Task goal:
Look at every line of the material below and tally those containing "avec". Reply with the total alone.
# # # # # # #
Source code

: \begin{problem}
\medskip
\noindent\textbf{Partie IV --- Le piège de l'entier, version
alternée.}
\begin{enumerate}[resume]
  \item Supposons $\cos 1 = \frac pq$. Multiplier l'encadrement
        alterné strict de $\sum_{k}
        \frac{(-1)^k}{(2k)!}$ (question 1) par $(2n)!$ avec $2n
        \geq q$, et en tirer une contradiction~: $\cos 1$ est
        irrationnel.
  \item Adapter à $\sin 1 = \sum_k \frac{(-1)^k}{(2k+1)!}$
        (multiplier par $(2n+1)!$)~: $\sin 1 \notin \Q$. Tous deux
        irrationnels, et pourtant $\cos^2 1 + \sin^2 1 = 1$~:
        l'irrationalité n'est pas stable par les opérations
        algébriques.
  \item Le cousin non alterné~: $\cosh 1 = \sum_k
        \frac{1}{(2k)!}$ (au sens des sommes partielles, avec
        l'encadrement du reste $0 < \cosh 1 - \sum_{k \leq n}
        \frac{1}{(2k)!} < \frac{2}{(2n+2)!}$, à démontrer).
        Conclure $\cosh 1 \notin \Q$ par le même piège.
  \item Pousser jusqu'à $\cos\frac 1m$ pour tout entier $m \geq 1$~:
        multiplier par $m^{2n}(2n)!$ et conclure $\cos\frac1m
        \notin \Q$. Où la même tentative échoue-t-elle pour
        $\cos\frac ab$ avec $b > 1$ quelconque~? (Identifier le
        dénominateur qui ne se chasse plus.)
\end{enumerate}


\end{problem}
# # # # # # #
Solution:
3